Tamales are the first lunchbox style food and were originally consumed by ancient Aztec warriors during their travels. Ingredients are placed inside a pocket of corn dough (masa) which are then wrapped in corn leaf or plantain leaf and steamed or boiled to perfection. Tamales are popular during holidays, when families collaborate in making these wrapped delicacies.
The Colombian Tamales in the first two pics were purchased at Los Toldos, a cozy Mom and Pop restaurant in Queens, NY on Northern blvd and 84th street.
Depending on the region, you will see differences in size, texture and ingredients.

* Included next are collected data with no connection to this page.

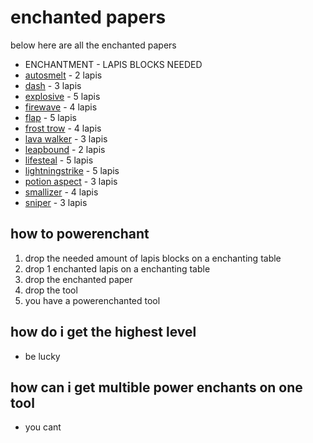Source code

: # enchanted papers
below here are all the enchanted papers

- ENCHANTMENT                                               - LAPIS BLOCKS NEEDED
- [autosmelt](enchantments/papers/autosmelt)                - 2 lapis
- [dash](enchantments/papers/dash)                          - 3 lapis
- [explosive](enchantments/papers/explosive)                - 5 lapis
- [firewave](enchantments/papers/firewave)                  - 4 lapis
- [flap](enchantments/papers/flap)                          - 5 lapis
- [frost trow](enchantments/papers/frost_trow)              - 4 lapis
- [lava walker](enchantments/papers/lava_walker)            - 3 lapis
- [leapbound](enchantments/papers/leapbound)                - 2 lapis
- [lifesteal](enchantments/papers/lifesteal)                - 5 lapis
- [lightningstrike](enchantments/papers/lightningstrike)    - 5 lapis
- [potion aspect](enchantments/papers/potion_aspect)        - 3 lapis
- [smallizer](enchantments/papers/smallizer)                - 4 lapis
- [sniper](enchantments/papers/sniper)                      - 3 lapis

## how to powerenchant
1. drop the needed amount of lapis blocks on a enchanting table
2. drop 1 enchanted lapis on a enchanting table
3. drop the enchanted paper
4. drop the tool
5. you have a powerenchanted tool

## how do i get the highest level
- be lucky

## how can i get multible power enchants on one tool
- you cant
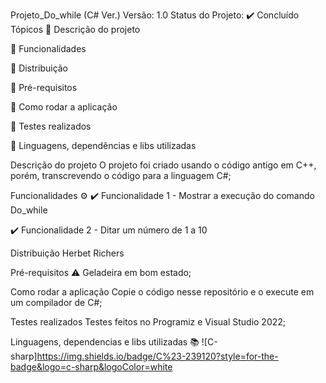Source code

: Projeto_Do_while (C# Ver.)
Versão: 1.0
Status do Projeto: ✔️ Concluído
Tópicos
🔹 Descrição do projeto

🔹 Funcionalidades

🔹 Distribuição

🔹 Pré-requisitos

🔹 Como rodar a aplicação

🔹 Testes realizados

🔹 Linguagens, dependências e libs utilizadas

Descrição do projeto
O projeto foi criado usando o código antigo em C++, porém, transcrevendo o código para a linguagem C#;

Funcionalidades ⚙️
✔️ Funcionalidade 1 - Mostrar a execução do comando Do_while

✔️ Funcionalidade 2 - Ditar  um número de 1 a 10

Distribuição
Herbet Richers

Pré-requisitos ⚠️
Geladeira em bom estado;

Como rodar a aplicação
Copie o código nesse repositório e o execute em um compilador de C#;

Testes realizados
Testes feitos no Programiz e Visual Studio 2022;

Linguagens, dependencias e libs utilizadas 📚
![C-sharp]https://img.shields.io/badge/C%23-239120?style=for-the-badge&logo=c-sharp&logoColor=white

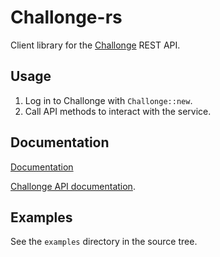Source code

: # Challonge-rs

Client library for the [Challonge](https://challonge.com) REST API.

## Usage
 1. Log in to Challonge with `Challonge::new`.
 2. Call API methods to interact with the service.

## Documentation
[Documentation](https://vityafx.github.io/challonge-rs/challonge/)

[Challonge API documentation](http://api.challonge.com/ru/v1/documents).

## Examples
See the `examples` directory in the source tree.

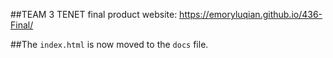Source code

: ##TEAM 3 TENET final product website: https://emoryluqian.github.io/436-Final/

##The `index.html` is now moved to the `docs` file. 
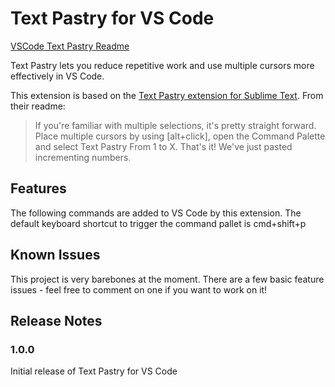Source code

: # Text Pastry for VS Code

[VSCode Text Pastry Readme](https://github.com/jkjustjoshing/vscode-text-pastry)

Text Pastry lets you reduce repetitive work and use multiple cursors more effectively in VS Code.

This extension is based on the [Text Pastry extension for Sublime Text](https://github.com/duydao/Text-Pastry). From their readme:

> If you're familiar with multiple selections, it's pretty straight forward. Place multiple cursors by using [alt+click], open the Command Palette and select Text Pastry From 1 to X. That's it! We've just pasted incrementing numbers.


## Features

The following commands are added to VS Code by this extension. The default keyboard shortcut to trigger the command pallet is cmd+shift+p

## Known Issues

This project is very barebones at the moment. There are a few basic feature issues - feel free to comment on one if you want to work on it!

## Release Notes

### 1.0.0

Initial release of Text Pastry for VS Code
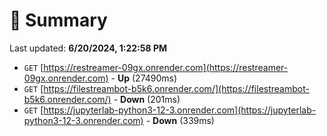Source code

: # 📖 Summary
Last updated: **6/20/2024, 1:22:58 PM**

- `GET` [https://restreamer-09gx.onrender.com](https://restreamer-09gx.onrender.com) - **Up** (27490ms)
- `GET` [https://filestreambot-b5k6.onrender.com/](https://filestreambot-b5k6.onrender.com/) - **Down** (201ms)
- `GET` [https://jupyterlab-python3-12-3.onrender.com](https://jupyterlab-python3-12-3.onrender.com) - **Down** (339ms)
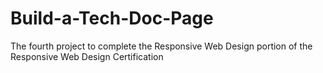 # Build-a-Tech-Doc-Page

The fourth project to complete the Responsive Web Design portion of the Responsive Web Design Certification
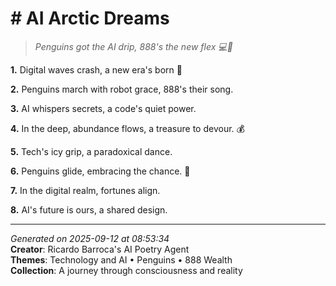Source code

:# # AI Arctic Dreams

> *Penguins got the AI drip, 888's the new flex 💻🐧*

**1.** Digital waves crash, a new era's born 🌊


**2.** Penguins march with robot grace, 888's their song.


**3.** AI whispers secrets, a code's quiet power.


**4.** In the deep, abundance flows, a treasure to devour. 💰


**5.** Tech's icy grip, a paradoxical dance.


**6.** Penguins glide, embracing the chance. 🐧


**7.** In the digital realm, fortunes align.


**8.** AI's future is ours, a shared design.



---

*Generated on 2025-09-12 at 08:53:34*  
**Creator**: Ricardo Barroca's AI Poetry Agent  
**Themes**: Technology and AI • Penguins • 888 Wealth  
**Collection**: A journey through consciousness and reality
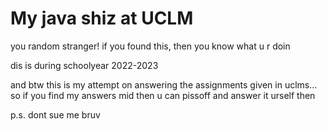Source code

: # My java shiz at UCLM

you random stranger! if you found this, then you know what u r doin

dis is during schoolyear 2022-2023

and btw this is my attempt on answering the assignments given in uclms... so if you find my answers mid then u can pissoff and answer it urself then

p.s. dont sue me bruv
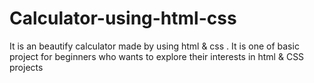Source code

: # Calculator-using-html-css
It is an beautify calculator made by using html &amp; css . It is one of basic project for beginners who wants to explore their interests in html &amp; CSS projects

- Brazilian Pamonhas are mostly filled with cheese, sausage and peppers
- Peruvian, Bolivian & Chilean Humintas are usually made with cheese, raisins and anise seeds
- Filipino Tamales are made with rice dough and filled with chicken and coconut milk
- Venezuelan Hallacas mainly contain meats, onions and peppers
Since my background is Colombian and my girlfriend, Jaquie, is Mexican I decided to put these two Tamal counterparts head to head.

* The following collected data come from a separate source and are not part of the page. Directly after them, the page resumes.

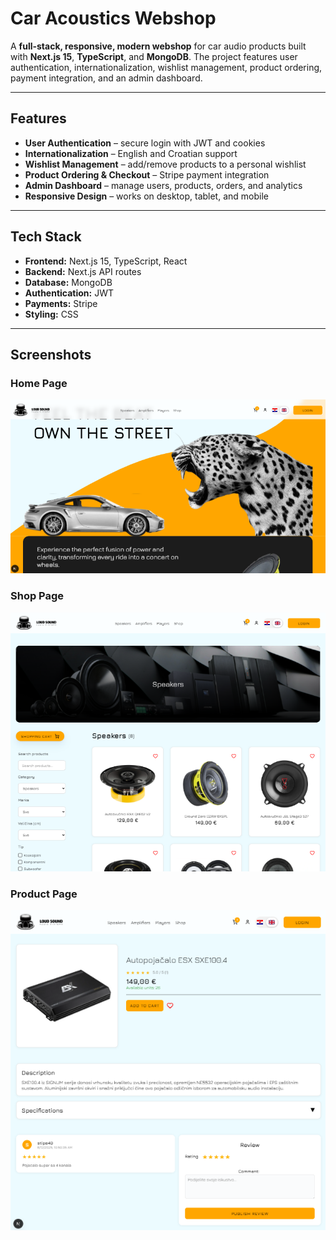 # Car Acoustics Webshop

A **full-stack, responsive, modern webshop** for car audio products built with **Next.js 15**, **TypeScript**, and **MongoDB**. The project features user authentication, internationalization, wishlist management, product ordering, payment integration, and an admin dashboard.

---

## Features

- **User Authentication** – secure login with JWT and cookies
- **Internationalization** – English and Croatian support
- **Wishlist Management** – add/remove products to a personal wishlist
- **Product Ordering & Checkout** – Stripe payment integration
- **Admin Dashboard** – manage users, products, orders, and analytics
- **Responsive Design** – works on desktop, tablet, and mobile

---

## Tech Stack

- **Frontend:** Next.js 15, TypeScript, React
- **Backend:** Next.js API routes
- **Database:** MongoDB
- **Authentication:** JWT
- **Payments:** Stripe
- **Styling:** CSS

---

## Screenshots

### Home Page

![Home Page](./public/home.png)

### Shop Page

![Product Page](./public/shop.png)

### Product Page

![Admin Dashboard](./public/details.png)
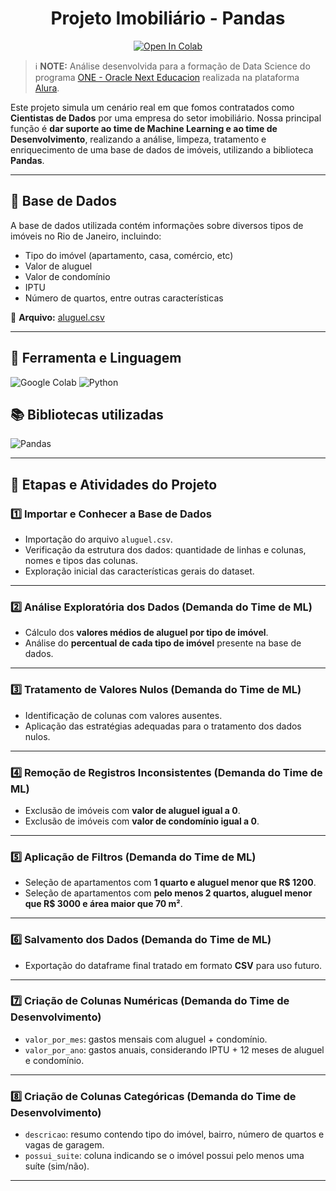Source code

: # <div align="center"> Projeto Imobiliário - Pandas
</div>

<div align="center"><a target="_blank" href="https://colab.research.google.com/github/vivianebatista92/projeto_imobiliaria/blob/main/projeto_imobiliaria.ipynb">
  <img src="https://colab.research.google.com/assets/colab-badge.svg" alt="Open In Colab"/>
</a></div>  

> ℹ️ **NOTE:** Análise desenvolvida para a formação de Data Science do programa [ONE - Oracle Next Educacion](https://www.oracle.com/br/education/oracle-next-education/) realizada na plataforma [Alura](https://www.alura.com.br/).


Este projeto simula um cenário real em que fomos contratados como **Cientistas de Dados** por uma empresa do setor imobiliário. Nossa principal função é **dar suporte ao time de Machine Learning e ao time de Desenvolvimento**, realizando a análise, limpeza, tratamento e enriquecimento de uma base de dados de imóveis, utilizando a biblioteca **Pandas**.

---

## 📂 **Base de Dados**

A base de dados utilizada contém informações sobre diversos tipos de imóveis no Rio de Janeiro, incluindo:

- Tipo do imóvel (apartamento, casa, comércio, etc)
- Valor de aluguel
- Valor de condomínio
- IPTU
- Número de quartos, entre outras características

📌 **Arquivo:** [aluguel.csv](https://raw.githubusercontent.com/alura-cursos/pandas-conhecendo-a-biblioteca/main/base-de-dados/aluguel.csv)

---

## 🔧 Ferramenta e Linguagem

![Google Colab](https://img.shields.io/badge/Google%20Colab-%23F9A825.svg?style=for-the-badge&logo=googlecolab&logoColor=white) ![Python](https://img.shields.io/badge/python-3670A0?style=for-the-badge&logo=python&logoColor=ffdd54)


## 📚 Bibliotecas utilizadas

![Pandas](https://img.shields.io/badge/pandas-%23150458.svg?style=for-the-badge&logo=pandas&logoColor=white)

---

## 🚀 **Etapas e Atividades do Projeto**

### 1️⃣ Importar e Conhecer a Base de Dados
- Importação do arquivo `aluguel.csv`.
- Verificação da estrutura dos dados: quantidade de linhas e colunas, nomes e tipos das colunas.
- Exploração inicial das características gerais do dataset.

---

### 2️⃣ Análise Exploratória dos Dados (Demanda do Time de ML)
- Cálculo dos **valores médios de aluguel por tipo de imóvel**.
- Análise do **percentual de cada tipo de imóvel** presente na base de dados.

---

### 3️⃣ Tratamento de Valores Nulos (Demanda do Time de ML)
- Identificação de colunas com valores ausentes.
- Aplicação das estratégias adequadas para o tratamento dos dados nulos.

---

### 4️⃣ Remoção de Registros Inconsistentes (Demanda do Time de ML)
- Exclusão de imóveis com **valor de aluguel igual a 0**.
- Exclusão de imóveis com **valor de condomínio igual a 0**.

---

### 5️⃣ Aplicação de Filtros (Demanda do Time de ML)
- Seleção de apartamentos com **1 quarto e aluguel menor que R$ 1200**.
- Seleção de apartamentos com **pelo menos 2 quartos, aluguel menor que R$ 3000 e área maior que 70 m²**.

---

### 6️⃣ Salvamento dos Dados (Demanda do Time de ML)
- Exportação do dataframe final tratado em formato **CSV** para uso futuro.

---

### 7️⃣ Criação de Colunas Numéricas (Demanda do Time de Desenvolvimento)
- `valor_por_mes`: gastos mensais com aluguel + condomínio.
- `valor_por_ano`: gastos anuais, considerando IPTU + 12 meses de aluguel e condomínio.

---

### 8️⃣ Criação de Colunas Categóricas (Demanda do Time de Desenvolvimento)
- `descricao`: resumo contendo tipo do imóvel, bairro, número de quartos e vagas de garagem.
- `possui_suite`: coluna indicando se o imóvel possui pelo menos uma suíte (sim/não).

---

Can fit about 4 Mexican Tamales.
Made with moist and buttery corn dough.
Contain full pieces of pork, peas, carrots, and onions.

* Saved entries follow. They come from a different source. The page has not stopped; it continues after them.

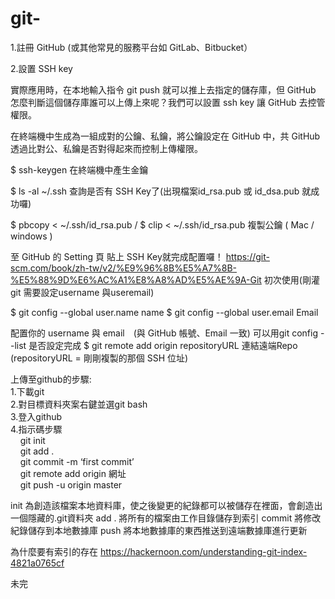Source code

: # git- 

1.註冊 GitHub (或其他常見的服務平台如 GitLab、Bitbucket）

2.設置 SSH key

實際應用時，在本地輸入指令 git push 就可以推上去指定的儲存庫，但 GitHub 怎麼判斷這個儲存庫誰可以上傳上來呢？我們可以設置 ssh key 讓 GitHub 去控管權限。

在終端機中生成為一組成對的公鑰、私鑰，將公鑰設定在 GitHub 中，共 GitHub 透過比對公、私鑰是否對得起來而控制上傳權限。

$ ssh-keygen
在終端機中產生金鑰

$ ls -al ~/.ssh
查詢是否有 SSH Key了(出現檔案id_rsa.pub 或 id_dsa.pub 就成功囉)

$ pbcopy < ~/.ssh/id_rsa.pub / $ clip < ~/.ssh/id_rsa.pub
複製公鑰 ( Mac / windows )

至 GitHub 的 Setting 頁 貼上 SSH Key就完成配置囉！
https://git-scm.com/book/zh-tw/v2/%E9%96%8B%E5%A7%8B-%E5%88%9D%E6%AC%A1%E8%A8%AD%E5%AE%9A-Git
初次使用(剛灌git 需要設定username 與useremail)</br>

$ git config --global user.name name
$ git config --global user.email Email

配置你的 username 與 email　(與 GitHub 帳號、Email 一致)
可以用git config --list 是否設定完成
$ git remote add origin repositoryURL
連結遠端Repo (repositoryURL = 剛剛複製的那個 SSH 位址)


上傳至github的步驟:  </br>
1.下載git   </br>
2.對目標資料夾案右鍵並選git bash  </br>
3.登入github  </br>
4.指示碼步驟  </br>
&nbsp;&nbsp;&nbsp; git init </br>
&nbsp;&nbsp;&nbsp; git add .   </br>
&nbsp;&nbsp;&nbsp; git commit -m ‘first commit’  </br>
&nbsp;&nbsp;&nbsp; git remote add origin 網址  </br>
&nbsp;&nbsp;&nbsp; git push -u origin master </br>
 
init 為創造該檔案本地資料庫，使之後變更的紀錄都可以被儲存在裡面，會創造出一個隱藏的.git資料夾
add . 將所有的檔案由工作目錄儲存到索引
commit 將修改紀錄儲存到本地數據庫
push 將本地數據庫的東西推送到遠端數據庫進行更新
 
為什麼要有索引的存在
https://hackernoon.com/understanding-git-index-4821a0765cf

未完
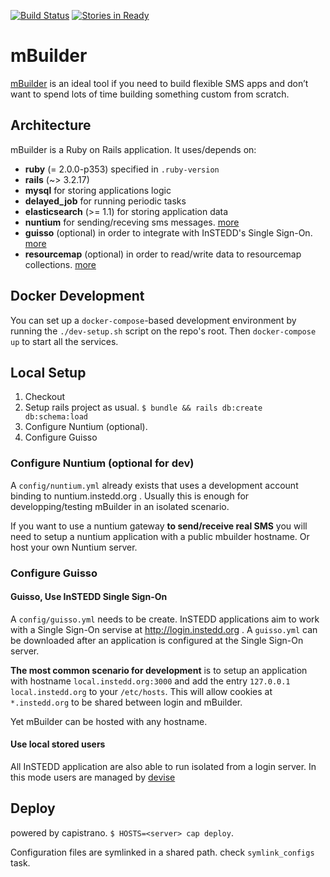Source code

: [![Build Status](https://travis-ci.org/instedd/mbuilder.svg?branch=master)](https://travis-ci.org/instedd/mbuilder) [![Stories in Ready](https://badge.waffle.io/instedd/mbuilder.svg?label=ready&title=Ready)](http://waffle.io/instedd/mbuilder)

# mBuilder

[mBuilder](http://mbuilder.instedd.org) is an ideal tool if you need to build flexible SMS apps and don’t want to spend lots of time building something custom from scratch.

## Architecture

mBuilder is a Ruby on Rails application. It uses/depends on:

* **ruby** (= 2.0.0-p353) specified in `.ruby-version`
* **rails** (~> 3.2.17)
* **mysql** for storing applications logic
* **delayed_job** for running periodic tasks
* **elasticsearch** (>= 1.1) for storing application data
* **nuntium** for sending/receving sms messages. [more](http://nuntium.instedd.org)
* **guisso** (optional) in order to integrate with InSTEDD's Single Sign-On. [more](http://login.instedd.org)
* **resourcemap** (optional) in order to read/write data to resourcemap collections. [more](http://resourcemap.instedd.org)

## Docker Development

You can set up a `docker-compose`-based development environment by running the `./dev-setup.sh` script on the repo's root. Then `docker-compose up` to start all the services.

## Local Setup

1. Checkout
2. Setup rails project as usual. `$ bundle && rails db:create db:schema:load`
3. Configure Nuntium (optional).
4. Configure Guisso

### Configure Nuntium (optional for dev)

A `config/nuntium.yml` already exists that uses a development account binding to nuntium.instedd.org . Usually this is enough for developping/testing mBuilder in an isolated scenario.

If you want to use a nuntium gateway **to send/receive real SMS** you will need to setup a nuntium application with a public mbuilder hostname. Or host your own Nuntium server.

### Configure Guisso

#### Guisso, Use InSTEDD Single Sign-On

A `config/guisso.yml` needs to be create. InSTEDD applications aim to work with a Single Sign-On servise at http://login.instedd.org . A `guisso.yml` can be downloaded after an application is configured at the Single Sign-On server.

**The most common scenario for development** is to setup an application with hostname `local.instedd.org:3000` and add the entry `127.0.0.1	local.instedd.org` to your `/etc/hosts`. This will allow cookies at `*.instedd.org` to be shared between login and mBuilder.

Yet mBuilder can be hosted with any hostname.

#### Use local stored users

All InSTEDD application are also able to run isolated from a login server. In this mode users are managed by [devise](https://github.com/plataformatec/devise)

## Deploy

powered by capistrano. `$ HOSTS=<server> cap deploy`.

Configuration files are symlinked in a shared path. check `symlink_configs` task.
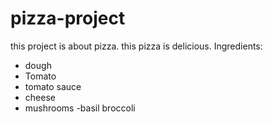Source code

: # pizza-project
this project is about pizza. this pizza is delicious.
Ingredients:
- dough
- Tomato
- tomato sauce
- cheese
- mushrooms
-basil
broccoli 
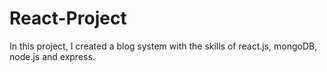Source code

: # React-Project
In this project, I created a blog system with the skills of react.js, mongoDB, node.js and express.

Paired with delicious Colombian white rice and spicy cilantro and onion based aji sauce on the side.
These tamales were from our Christmas dinner in El Paso, TX. I'd recommend reheating in the toaster oven for crispy yumminess!
While I wish I could stay true to my Colombian roots, I must admit that I would choose a Mexican tamal if they were both placed in front of me... unless my mom was looking (wink wink).